(Dataset excerpts)

[Start of section]

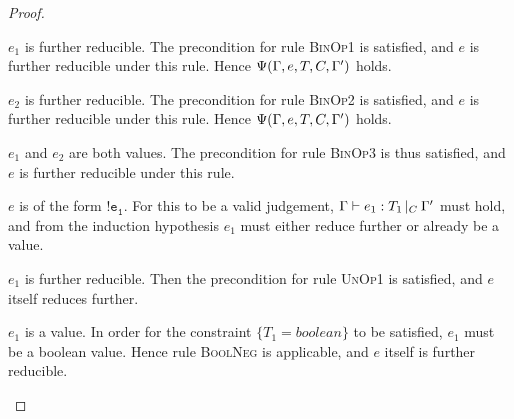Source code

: \documentclass[a4paper]{article}
\theoremstyle{dotless}
\begin{document}
\begin{proof}
\begin{case}
  	\begin{subcase}
  	  $e_1$ is further reducible. The precondition for rule \textsc{BinOp1} is
  	  satisfied, and $e$ is further reducible under this rule. Hence
  	  $\Psi(\Gamma, e, T, C, \Gamma')$ holds.
 	\end{subcase}

  	\begin{subcase}
  	  $e_2$ is further reducible. The precondition for rule \textsc{BinOp2} is
  	  satisfied, and $e$ is further reducible under this rule. Hence
  	  $\Psi(\Gamma, e, T, C, \Gamma')$ holds.
 	\end{subcase}

	\begin{subcase}
	  $e_1$ and $e_2$ are both values. 
	  The precondition for rule \textsc{BinOp3} is thus satisfied, and $e$ is
	  further reducible under this rule.
	\end{subcase}
  \end{case}

  \begin{case}[NegType]\label{negtype}
	$e$ is of the form $\mathtt{!e_1}$. For this to be a valid judgement,
	$\Gamma{}\vdash e_1: T_1\,|_C\:\Gamma'$ must hold, and from the induction hypothesis $e_1$ must
	either reduce further or already be a value.

	\begin{subcase}
	  $e_1$ is further reducible. Then the precondition for rule \textsc{UnOp1}
	  is satisfied, and $e$ itself reduces further.
	\end{subcase}

	\begin{subcase}
	  $e_1$ is a value. In order for the constraint $\{T_1=boolean\}$ to be
	  satisfied, $e_1$ must be a boolean value. Hence 
	  rule \textsc{BoolNeg} is applicable, and $e$ itself is further reducible.
	\end{subcase}
  \end{case}


\end{proof}
\end{document}
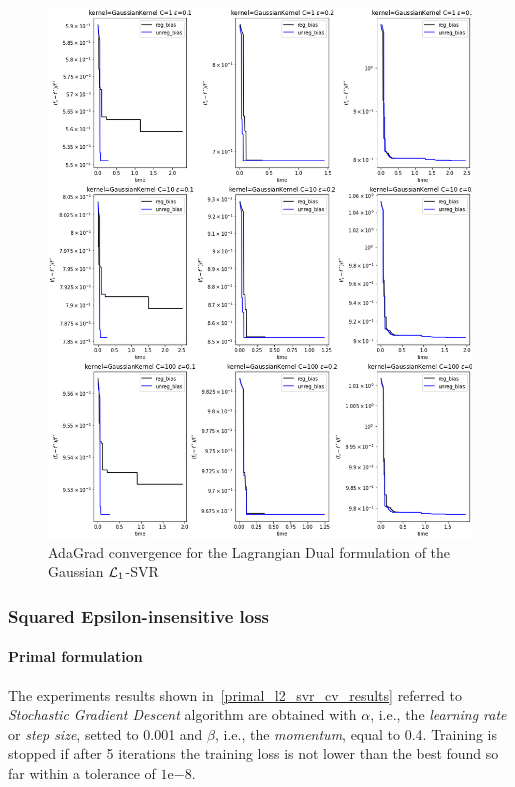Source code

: \begin{figure}[H]
	\centering
	\includegraphics[scale=0.55]{img/gaussian_lagrangian_dual_l1_svr_loss_history}
	\caption{AdaGrad convergence for the Lagrangian Dual formulation of the Gaussian $\protect \mathcal{L}_1$-SVR}
	\label{fig:gaussian_lagrangian_dual_l1_svr_loss_history}
\end{figure}

\pagebreak

\subsubsection{Squared Epsilon-insensitive loss}

\paragraph{Primal formulation}

The experiments results shown in~\ref{primal_l2_svr_cv_results} referred to \emph{Stochastic Gradient Descent} algorithm are obtained with $\alpha$, i.e., the \emph{learning rate} or \emph{step size}, setted to 0.001 and $\beta$, i.e., the \emph{momentum}, equal to 0.4. Training is stopped if after 5 iterations the training loss is not lower than the best found so far within a tolerance of $1\mathrm{e}{-8}$.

[End of section]

**Goal of the exercise**
Look through the data above. Copy every line with the string "this" in it.

**Answer to the exercise**
  	  satisfied, and $e$ is further reducible under this rule. Hence
  	  satisfied, and $e$ is further reducible under this rule. Hence
	  further reducible under this rule.
	$e$ is of the form $\mathtt{!e_1}$. For this to be a valid judgement,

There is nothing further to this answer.